Essa visão surge no trabalho da psicologia Jonathan Haidtautor de A geração de preocupaçãoque sustenta que as redes sociais favorecem o comportamento de desempenho e a formação de valores intelectuais e cívicos nos jovens.

Segundo Haidi, o mundo digital de hoje é estimulante Limpeza emocional e comprometimento em colaboraçãoo que reforça o argumento de que as redes sociais são nocivas e prejudiciais.

No entanto, a evidência científica do impacto da saúde mental nos jovens discussão. A conclusão de Haidt encontra respaldo em estudos correlacionais e em uma leitura parcial dos dados. Alguns estudos relacionaram o uso intenso de redes sociais com sintomas de ansiedade e depressão, mas outros trabalhos sustentam que o efeito é considerado o efeito SEJA MUITO HUMILHADO e varia de acordo com a situação, área e características pessoais.

O debate acadêmico destaca a importância de Descubra a independência digitalisto é, a capacidade dos jovens de trabalhar de forma criativa e crítica nestes ambientes.

A nova política procura proteger
Nova política procura proteger a saúde mental dos jovens, mas desperta debate sobre autonomia e criatividade digital

Em vez de simplesmente não assumir a responsabilidade, Os jovens estão transformando plataformas como Tiktok e YouTube em locais de aprendizagem, expressão e comunicação. A geração de memes, a edição de vídeos e novas formas de contar histórias digitais são exemplos de competências emergentes que enfatizam a noção de visualização reduzida. Controlar o acesso a menores que não consideram estas competências significa impedir a inovação e a manutenção de modelos tradicionais de comunicação que não são interativos com a realidade digital.

Neste caso, a revisão acadêmica sustenta que a restrição de período resolve os sintomas e Eles ignoram fatores estruturaiscomo projetar plataformas que visam maximizar tempo e dados.
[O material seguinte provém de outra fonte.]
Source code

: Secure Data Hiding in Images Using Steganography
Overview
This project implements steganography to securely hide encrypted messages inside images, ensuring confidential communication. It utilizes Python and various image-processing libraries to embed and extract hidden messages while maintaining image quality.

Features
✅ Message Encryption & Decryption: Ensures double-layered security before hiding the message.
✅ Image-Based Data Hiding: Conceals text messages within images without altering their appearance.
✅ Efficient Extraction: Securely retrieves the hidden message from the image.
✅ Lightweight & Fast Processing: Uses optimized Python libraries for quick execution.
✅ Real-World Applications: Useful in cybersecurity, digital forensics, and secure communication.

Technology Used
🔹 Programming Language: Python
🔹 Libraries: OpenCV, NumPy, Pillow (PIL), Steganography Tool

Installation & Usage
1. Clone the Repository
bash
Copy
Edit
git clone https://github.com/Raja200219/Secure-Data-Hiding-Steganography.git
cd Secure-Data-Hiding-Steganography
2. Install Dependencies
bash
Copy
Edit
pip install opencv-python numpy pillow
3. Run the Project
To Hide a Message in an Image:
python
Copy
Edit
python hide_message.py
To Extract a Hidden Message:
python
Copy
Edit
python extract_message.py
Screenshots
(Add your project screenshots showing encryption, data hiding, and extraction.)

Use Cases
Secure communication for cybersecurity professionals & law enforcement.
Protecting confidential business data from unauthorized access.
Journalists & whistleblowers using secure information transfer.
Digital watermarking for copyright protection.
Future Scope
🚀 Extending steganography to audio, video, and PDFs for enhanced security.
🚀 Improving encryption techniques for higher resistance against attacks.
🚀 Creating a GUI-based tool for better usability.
O juiz Eric Goldmancitado por A conversadescreve a estratégia para restringir os jovens como uma política de “busca e interrupção”, que pune os usuários em vez de responsabilizar as empresas de tecnologia.

“Assim como não existe proibição de crianças irem ao parque, mas a sua segurança está garantida, o código de conduta deve estabelecer barreiras e responsabilidades de segurança no terreno”, explicou Goldman.

As possíveis consequências vão além da segurança: Restringir o acesso às redes sociais pode limitar a independência, a criatividade e a auto-expressão dos jovens.. A ascensão da proibição reflete a beleza dos valores conservadores na vida digital, que incluem foco, comunicação e identidade. Enquanto isso, a Internet está funcionando na Internet infraestrutura social de mudança Por causa do que os jovens dizem.

Proteger os menores dos riscos digitais não significa suprimir as competências e as vozes que podem contribuir para um futuro digital mais inclusivo e criativo.